Effet de l’air «assoiffé»
Cette nouvelle catégorie de sécheresse est associée à un mécanisme appelé VPB (vapor pressure deficit en anglais) ou demande évaporative, qui décrit à quel point l’air a «soif». «C’est comme si on comparait un désert et une forêt tropicale. Si on met un verre d’eau dans un désert, où l’air est très sec, il va se vider plus vite que s’il est dans une forêt tropicale, très humide.» Le VPD est déterminant pour la quantité d’eau que les arbres évaporent par leur feuillage. Plus la température de l’air est élevée, plus le VPD augmente aussi et donc prélève de l’eau de la végétation. Dans l’expérience VPDrought, les scientifiques miment les variations de demande évaporative en manipulant la sécheresse de l’air ressentie par les plantes.
Concrètement, le site d’étude dans le bois de Finges est ponctué d’échafaudages. A leur sommet, des buses émettent une vapeur de très fines gouttelettes d’eau dans l’environnement de certains arbres, au niveau de la canopée. Les parcelles étudiées ont été réparties en plusieurs catégories. Des arbres ne subissent aucune modification de leur climat, d’autres une seule – les sols sont soit irrigués, soit protégés en partie des précipitations, ou alors les plantes sont soumises à un air plus humide – et les derniers groupes combinent manipulations du sol et de l’air.

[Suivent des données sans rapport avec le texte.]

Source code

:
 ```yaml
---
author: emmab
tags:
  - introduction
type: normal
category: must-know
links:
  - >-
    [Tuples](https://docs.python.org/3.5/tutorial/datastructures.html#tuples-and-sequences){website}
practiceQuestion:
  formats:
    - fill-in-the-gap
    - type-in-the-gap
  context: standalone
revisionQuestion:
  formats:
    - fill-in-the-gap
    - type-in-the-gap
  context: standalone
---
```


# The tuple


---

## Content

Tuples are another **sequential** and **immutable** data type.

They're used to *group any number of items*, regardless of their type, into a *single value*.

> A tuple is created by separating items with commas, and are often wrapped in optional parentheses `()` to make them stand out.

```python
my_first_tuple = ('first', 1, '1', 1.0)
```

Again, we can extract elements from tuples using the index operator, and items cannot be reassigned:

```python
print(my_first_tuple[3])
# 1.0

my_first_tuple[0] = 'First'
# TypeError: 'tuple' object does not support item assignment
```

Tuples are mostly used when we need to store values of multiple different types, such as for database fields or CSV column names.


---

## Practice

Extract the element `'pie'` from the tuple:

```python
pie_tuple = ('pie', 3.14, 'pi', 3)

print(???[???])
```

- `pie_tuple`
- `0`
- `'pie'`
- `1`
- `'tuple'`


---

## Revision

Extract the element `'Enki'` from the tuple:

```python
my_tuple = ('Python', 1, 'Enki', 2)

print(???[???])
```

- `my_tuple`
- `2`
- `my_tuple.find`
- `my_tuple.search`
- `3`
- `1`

Les brumisateurs – qui correspondent à une aspersion de 200 litres par heure sur le terrain d’étude – permettent de diminuer de 20 à 30% la demande évaporative sur les parcelles concernées. «Comme on ne peut pas retirer de l’eau de l’air, nous faisons l’inverse, nous en ajoutons à certains endroits pour obtenir un gradient avec les groupes contrôles, explique Charlotte Grossiord. Puis nous pourrons extrapoler les effets observés à des conditions de sécheresse plus importantes. On s’attend à ce qu’avec la combinaison air sec et sol sec, le dépérissement soit accéléré, c’est-à-dire que le stress de l’air sec soit aussi important que le stress de la sécheresse du sol.»
Des arbres bardés de capteurs
Pour mesurer l’impact de ces conditions climatiques sur les arbres, ces derniers sont bardés de capteurs. Des boîtiers sont collés à leurs troncs d’où sortent des câbles et des tuyaux. Parmi ces instruments, des dendromètres suivent la croissance des arbres en mesurant au micromètre près les variations de la circonférence du tronc. «Un arbre grandit au fil des saisons. Mais il y a aussi des variations plus fines. Chaque jour, le tronc rétrécit à cause de la perte d’eau due à l’évaporation par les feuilles, puis il revient normalement au niveau basal la nuit en récupérant de l’eau par les racines, explique Roman Zweifel, écophysiologiste au WSL. Nous nous demandons si un arbre est capable d’accumuler les rétrécissements de la journée, c’est-à-dire les déficits en eau, sans retour basal, sur une période prolongée.»